Why do people never just plug things up and try! The physics above is sound. The advice accurate and sensible, but using a T piece to split one antenna to two receivers works amazingly well. 3 or 4dB is perfectly acceptable if you are not wanting to receive signals on the limits of the receiver's capability. I have in the workshop at the moment an SDR and a scanner connected to a single antenna with a hotchpotch of T pieces adaptors can cables for some testing I was doing, injecting signals from an RF generator to test rejection, and the SDR and scanner continued with all the usual stuff they work on. I turned the gain up on the SDR a smudge, but frankly, losses through all the connections are well within the limits, and I still hear all the stuff I usually listen to, with the exception of a distant marine shore station that only just lifted the squelch, and now it doesn't.

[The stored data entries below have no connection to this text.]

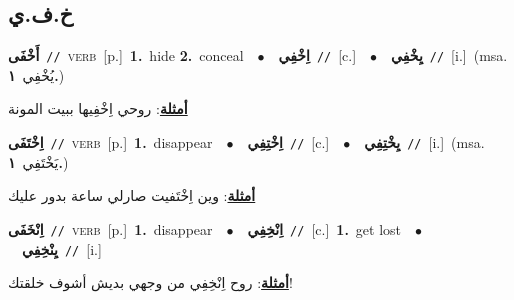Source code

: \documentclass[10pt,a4paper,twoside]{article} %
\begin{document}
\begin{multicols}{2}
\vspace{-3mm}
\subsection*{\color{blue}\foreignlanguage{arabic}{خ.ف.ي}\color{blue}{}} 

{\setlength\topsep{0pt}\textbf{\foreignlanguage{arabic}{أَخْفَى}}\ {\color{gray}\texttt{//}\color{black}}\ \textsc{verb}\ [p.]\ \textbf{1.}~hide  \textbf{2.}~conceal\ \ $\bullet$\ \ \setlength\topsep{0pt}\textbf{\foreignlanguage{arabic}{اِخْفِي}}\ {\color{gray}\texttt{//}\color{black}}\ [c.]\ \ $\bullet$\ \ \setlength\topsep{0pt}\textbf{\foreignlanguage{arabic}{يِخْفِي}}\ {\color{gray}\texttt{//}\color{black}}\ [i.]\ \color{gray}(msa. \foreignlanguage{arabic}{يُخْفِي}~\foreignlanguage{arabic}{\textbf{١.}})\color{black}\  \begin{flushright}\color{gray}\foreignlanguage{arabic}{\textbf{\underline{\foreignlanguage{arabic}{أمثلة}}}: روحي اِخْفِيها ببيت المونة}\end{flushright}\color{black}} \vspace{2mm}

{\setlength\topsep{0pt}\textbf{\foreignlanguage{arabic}{اِخْتَفَى}}\ {\color{gray}\texttt{//}\color{black}}\ \textsc{verb}\ [p.]\ \textbf{1.}~disappear\ \ $\bullet$\ \ \setlength\topsep{0pt}\textbf{\foreignlanguage{arabic}{اِخْتِفِي}}\ {\color{gray}\texttt{//}\color{black}}\ [c.]\ \ $\bullet$\ \ \setlength\topsep{0pt}\textbf{\foreignlanguage{arabic}{يِخْتِفِي}}\ {\color{gray}\texttt{//}\color{black}}\ [i.]\ \color{gray}(msa. \foreignlanguage{arabic}{يَخْتَفِي}~\foreignlanguage{arabic}{\textbf{١.}})\color{black}\  \begin{flushright}\color{gray}\foreignlanguage{arabic}{\textbf{\underline{\foreignlanguage{arabic}{أمثلة}}}: وين اِخْتَفيت صارلي ساعة بدور عليك}\end{flushright}\color{black}} \vspace{2mm}

{\setlength\topsep{0pt}\textbf{\foreignlanguage{arabic}{اِنْخَفَى}}\ {\color{gray}\texttt{//}\color{black}}\ \textsc{verb}\ [p.]\ \textbf{1.}~disappear\ \ $\bullet$\ \ \setlength\topsep{0pt}\textbf{\foreignlanguage{arabic}{اِنْخِفِي}}\ {\color{gray}\texttt{//}\color{black}}\ [c.]\ \textbf{1.}~get lost\ \ $\bullet$\ \ \setlength\topsep{0pt}\textbf{\foreignlanguage{arabic}{يِنْخِفِي}}\ {\color{gray}\texttt{//}\color{black}}\ [i.]\  \begin{flushright}\color{gray}\foreignlanguage{arabic}{\textbf{\underline{\foreignlanguage{arabic}{أمثلة}}}: روح اِنْخِفِي من وجهي بديش أشوف خلقتك!}\end{flushright}\color{black}} \vspace{2mm}


\end{multicols}
\end{document}
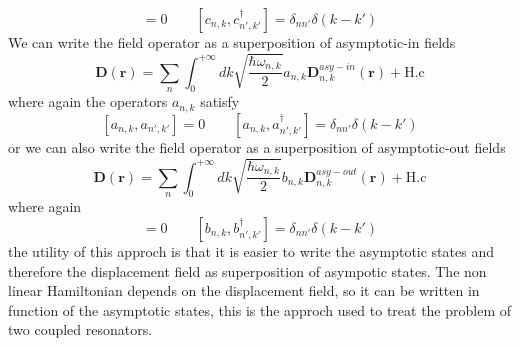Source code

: \documentclass[12pt]{book}
\renewcommand{\r}{\mathbf{r}}
\begin{document}
\begin{equation}[c_{n,k},c_{n',k'}] = 0 \qquad [c_{n,k},c_{n',k'}^\dagger] = \delta_{nn'}\delta(k-k')\end{equation}
We can write the field operator as a superposition of asymptotic-in fields
\begin{equation}\label{dasyin}\mathbf{D}(\r) = \sum_n \int_{0}^{+\infty}dk \sqrt{\frac{\hbar \omega_{n,k}}{2}}a_{n,k}\mathbf{D}_{n,k}^{asy-in}(\r) + \text{H.c}\end{equation}
where again the operators $a_{n,k}$ satisfy
\begin{equation}\label{acommutator}[a_{n,k},a_{n',k'}] = 0 \qquad [a_{n,k},a_{n',k'}^\dagger] = \delta_{nn'}\delta(k-k')\end{equation}
or we can also write the field operator as a superposition of asymptotic-out fields
\begin{equation}\label{dasyout}\mathbf{D}(\r) = \sum_n \int_{0}^{+\infty}dk \sqrt{\frac{\hbar \omega_{n,k}}{2}}b_{n,k}\mathbf{D}_{n,k}^{asy-out}(\r) + \text{H.c}\end{equation}
where again
\begin{equation}[b_{n,k},b_{n',k'}] = 0 \qquad [b_{n,k},b_{n',k'}^\dagger] = \delta_{nn'}\delta(k-k')\end{equation}
the utility of this approch is that it is easier to write the asymptotic states and therefore the displacement field as superposition of asympotic states. The non linear Hamiltonian depends on the displacement field, so it can be written in function of the asymptotic states, this is the approch used to treat the problem of two coupled resonators.
\end{document}
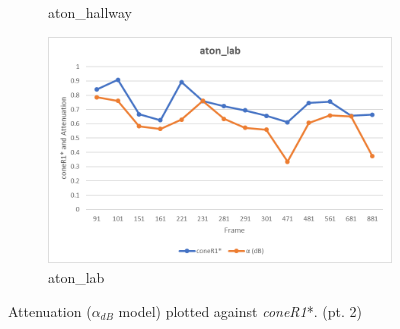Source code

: \begin{appendices}
\begin{figure}
\begin{subfigure}{.45\linewidth}
  \caption{aton\_hallway}
\end{subfigure}
\hfill
\begin{subfigure}{.45\linewidth}
  \includegraphics[width=1\linewidth]{figures/appendix/lab_db.jpg}
  \caption{aton\_lab}
\end{subfigure}

\caption{Attenuation ($\alpha_{dB}$ model) plotted against \textit{coneR1}*. (pt. 2)}
\end{figure}


\end{appendices}
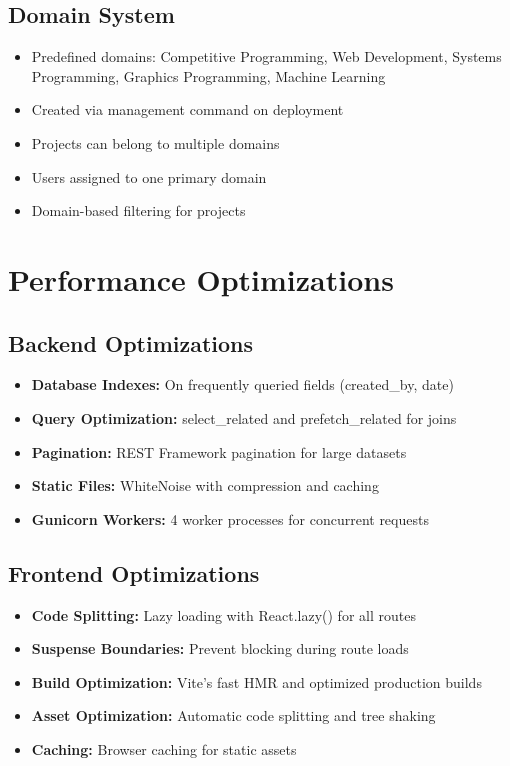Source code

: \documentclass[11pt,a4paper]{article}
\begin{document}
\subsection{Domain System}
\begin{itemize}[leftmargin=*]
    \item Predefined domains: Competitive Programming, Web Development, Systems Programming, Graphics Programming, Machine Learning
    \item Created via management command on deployment
    \item Projects can belong to multiple domains
    \item Users assigned to one primary domain
    \item Domain-based filtering for projects
\end{itemize}

\section{Performance Optimizations}

\subsection{Backend Optimizations}
\begin{itemize}[leftmargin=*]
    \item \textbf{Database Indexes:} On frequently queried fields (created\_by, date)
    \item \textbf{Query Optimization:} select\_related and prefetch\_related for joins
    \item \textbf{Pagination:} REST Framework pagination for large datasets
    \item \textbf{Static Files:} WhiteNoise with compression and caching
    \item \textbf{Gunicorn Workers:} 4 worker processes for concurrent requests
\end{itemize}

\subsection{Frontend Optimizations}
\begin{itemize}[leftmargin=*]
    \item \textbf{Code Splitting:} Lazy loading with React.lazy() for all routes
    \item \textbf{Suspense Boundaries:} Prevent blocking during route loads
    \item \textbf{Build Optimization:} Vite's fast HMR and optimized production builds
    \item \textbf{Asset Optimization:} Automatic code splitting and tree shaking
    \item \textbf{Caching:} Browser caching for static assets
\end{itemize}
\end{document}
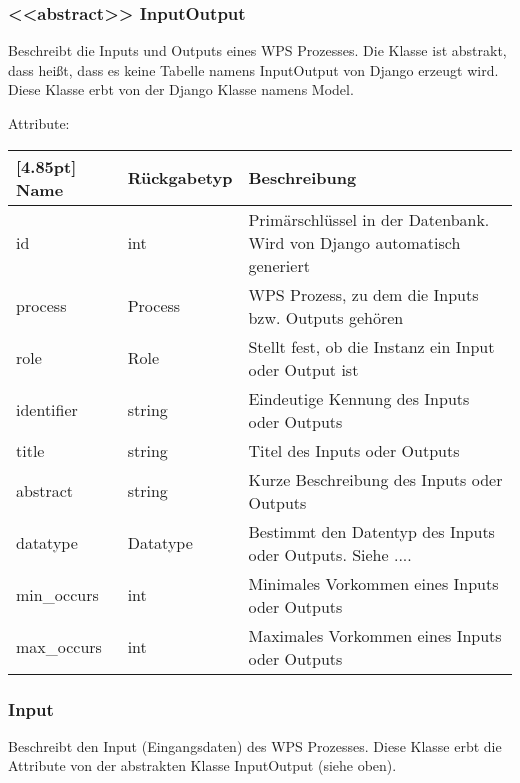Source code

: 		\subsubsection{<<abstract>> InputOutput}
			Beschreibt die Inputs und Outputs eines WPS Prozesses. Die Klasse ist abstrakt, dass heißt, dass es keine Tabelle namens InputOutput von Django erzeugt wird. \newline
			Diese Klasse erbt von der Django Klasse namens \glqq Model\grqq .\newline
			
			Attribute:
			\begin{center}
				\setlength\tabcolsep{5pt}
				\renewcommand{\arraystretch}{1.5}
				
				\begin{tabularx}{\textwidth}{|l|l|X|}
					\hline
					\rowcolor[gray]{0.75}[4.85pt]
					Name & Rückgabetyp & Beschreibung \\ \hline 
					id & int & Primärschlüssel in der Datenbank. Wird von Django automatisch generiert \\ \hline
					process & Process & WPS Prozess, zu dem die Inputs bzw. Outputs gehören \\ \hline
					role & Role & Stellt fest, ob die Instanz ein Input oder Output ist \\ \hline
					identifier & string & Eindeutige Kennung des Inputs oder Outputs \\ \hline
					title & string & Titel des Inputs oder Outputs \\ \hline
					abstract & string & Kurze Beschreibung des Inputs oder Outputs \\ \hline
					datatype & Datatype & Bestimmt den Datentyp des Inputs oder Outputs. 
					Siehe .... \\ \hline
					min\_occurs & int & Minimales Vorkommen eines Inputs oder Outputs \\ \hline
					max\_occurs & int & Maximales Vorkommen eines Inputs oder Outputs \\ \hline
				\end{tabularx}
			\end{center}
			

\newpage

		\subsubsection{Input}
			Beschreibt den Input (Eingangsdaten) des WPS Prozesses. \newline
			Diese Klasse erbt die Attribute von der abstrakten Klasse InputOutput (siehe oben).

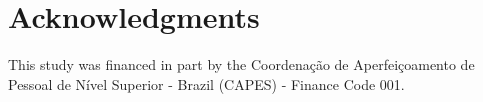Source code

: \documentclass[10pt,journal,compsoc]{IEEEtran}
\begin{document}
\section*{Acknowledgments}
This study was financed in part by the Coordenação de Aperfeiçoamento de Pessoal de Nível Superior - Brazil (CAPES) - Finance Code 001.

{}
%
%
%
% 
\end{document}

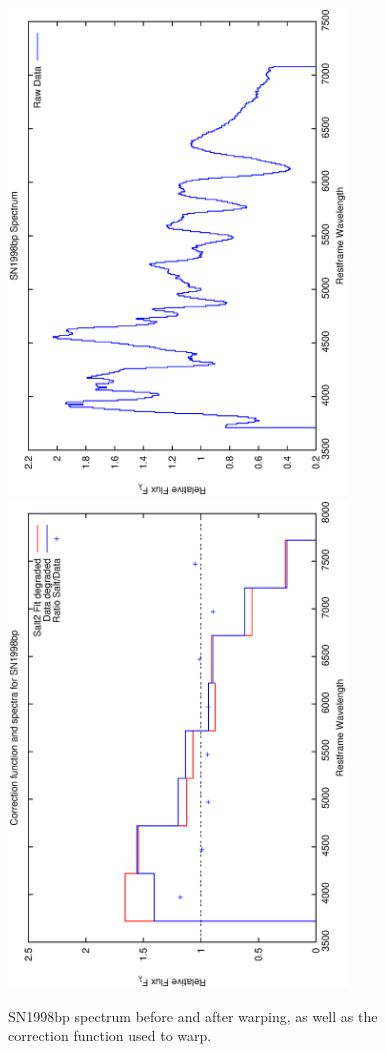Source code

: \clearpage

\begin{figure}[p]
\centering
\includegraphics[angle=-90,width=0.8\textwidth]{./figures/spectrabeforeafter/SN1998bp_handpicked_v001_v027_before_after_spectra.ps}
\hfill
\includegraphics[angle=-90,width=0.8\textwidth]{./figures/corrections/SN1998bp_v001_correction.ps}
\hfill
\caption{SN1998bp spectrum before and after warping, as well as the correction function used to warp.}
\label{fig:SN1998bpfour1}
\end{figure}

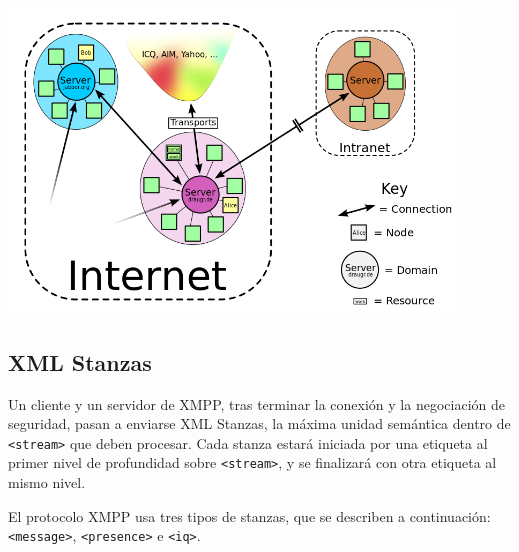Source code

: \documentclass[a4paper, 11pt]{article} %
\begin{document}
      \begin{center}
      \includegraphics[width=12cm]{network.png}
      \end{center}
      
    
  \subsection{XML Stanzas}
    Un cliente y un servidor de XMPP, tras terminar la conexión y la negociación de seguridad,
    pasan a enviarse XML Stanzas, la máxima unidad semántica dentro de \texttt{<stream>} que deben procesar.
    Cada stanza estará iniciada por una etiqueta al primer nivel de profundidad sobre \texttt{<stream>},
    y se finalizará con otra etiqueta al mismo nivel.
    
    El protocolo XMPP usa tres tipos de stanzas, que se describen a continuación: \texttt{<message>}, \texttt{<presence>}
    e \texttt{<iq>}.
  
\end{document}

T pieces are cheap enough to have laying around being useful, and are worth trying. In professional comms systems there are all sorts of circulators and sniffers being used, let alone duplexers and filters and all of these things cause signal loss. If the signal is high enough, losing 3dB is quire livable. After all 2dB or less is generally accepted to be difficult to hear, benefits wise.
Do the split and try it out. If it works, use it. Radio is an experimentation hobby and all people do nowadays is hunt for youtube videos that are usually appalling or confusing.
Jimbo says in his first post he'd like to do something, and has the bits. If he uses them there will be loss. The only question should be - is the loss small enough to make the system work? He knows what he should hear, so plug it up and try it out. Do NOT be put off by gloom and doom. After all, if you plug it up and you cannot hear your favourite airfield or whatever, and that is important, you unplug it again. For goodness sake - this is not dangerous, not expensive and it's exactly what you do to improve your own knowledge.
Of course, the physics is important - but you won't learn without trying things.
Sorry for being so grumpy - but this is an excellent practical thing to just try, not prevaricate about. Tell us the results and that will be really helpful for everyone - what were the downsides, and what was good about it? That's genuinely useful info.